Since it is exclusively produced in tubular cells, uromodulin may have a specific biomarker value for kidney function. The factors associated with uromodulin excretion were analyzed in the SKIPOGH and CoLaus cohorts [50]. In both studies, positive associations were found between uromodulin and urinary sodium, chloride, and potassium excretion and osmolality. In SKIPOGH, 24-h uromodulin excretion was positively associated with kidney length and volume and with creatinine excretion and urine volume. It was negatively associated with age and diabetes. Both spot uromodulin concentration and 24-h uromodulin excretion were linearly and positively associated (multivariate analyses) with eGFR<90 ml/min per 1.73 m2. Age, creatinine excretion, diabetes, and urinary volume are independent clinical correlates of urinary uromodulin excretion. The associations of uromodulin excretion with markers of tubular functions and kidney dimensions suggest that it may reflect the distal tubular transport activity (e.g., reabsorption of NaCl and/or divalent cations) in the general population [50].

Further analyses in the SKIPOGH cohort evidenced that, in multiple linear regression analysis, 24-h urine uromodulin excretion was associated with the same predictors of nephron mass as identified by Denic et al. [9]. Age, female sex, and uric acid were negative predictors whereas height and birth weight were positive predictors of 24-h urine uromodulin excretion [45]. These data substantiate the measurement of urinary uromodulin levels as a useful surrogate marker for nephron mass. As such, higher uromodulin levels may indicate a higher functional reserve of the kidney with a lower risk of acute kidney injury (AKI): the more uromodulin you have, the higher functional reserve you have in case of post-operative AKI for instance [11, 53]. This situation should not be confused with the results of the GWAS studies indicating that the risk variants at the UMOD locus, which drive higher production of uromodulin reflected by higher levels in urine and blood, are consistently associated with an increased risk of CKD.

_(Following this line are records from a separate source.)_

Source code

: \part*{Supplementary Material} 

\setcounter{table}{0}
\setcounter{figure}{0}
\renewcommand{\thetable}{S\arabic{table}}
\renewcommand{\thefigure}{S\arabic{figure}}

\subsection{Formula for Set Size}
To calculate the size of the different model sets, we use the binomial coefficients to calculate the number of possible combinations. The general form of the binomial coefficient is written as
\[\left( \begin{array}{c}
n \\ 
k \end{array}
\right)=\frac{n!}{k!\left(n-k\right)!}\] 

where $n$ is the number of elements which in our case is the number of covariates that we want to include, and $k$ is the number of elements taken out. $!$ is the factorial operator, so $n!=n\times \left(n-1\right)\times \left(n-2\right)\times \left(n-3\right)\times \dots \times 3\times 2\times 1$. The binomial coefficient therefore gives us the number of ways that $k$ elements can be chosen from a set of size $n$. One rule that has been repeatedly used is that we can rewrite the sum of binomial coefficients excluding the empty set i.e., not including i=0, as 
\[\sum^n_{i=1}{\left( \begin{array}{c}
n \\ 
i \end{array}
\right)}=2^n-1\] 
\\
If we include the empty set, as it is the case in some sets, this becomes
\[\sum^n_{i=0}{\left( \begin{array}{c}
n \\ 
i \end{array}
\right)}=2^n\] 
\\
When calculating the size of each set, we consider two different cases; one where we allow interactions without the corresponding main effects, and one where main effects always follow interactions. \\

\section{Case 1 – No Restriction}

Mendelian randomization to assess the causality of uromodulin and CKD and hypertension 

Following the GWAS and follow-up investigations pointing at UMOD variants driving higher uromodulin expression (and thus higher excretion in urine) as associated with an increased risk of CKD, the issue of causality was raised. In other words: does higher production of uromodulin drives a higher risk of kidney damage?

Since uromodulin is exclusively produced by kidney tubular cells, urinary uromodulin levels positively correlate with eGFR (<90 ml/min/1.73 m2 ) and with kidney length and volume, whereas 24-h urinary uromodulin excretion is considered as a proxy of nephron mass [45, 50]. In line, higher urinary uromodulin levels, reflecting a higher functional reserve, are inversely correlated with the risk of kidney function decline in at-risk cohorts [20, 57]. The fact that lower urinary levels of uromodulin reflect decreased kidney functional mass is typical of reverse causation, i.e., when the disease affects the investigated risk factor. These elements constitute a bias when evaluating the causality of the urinary uromodulin levels, and thus of the UMOD variants, on the risk of CKD [13]. The facts that uromodulin also regulates blood pressure and that blood pressure and kidney function are interconnected further complicate the analysis [44, 47]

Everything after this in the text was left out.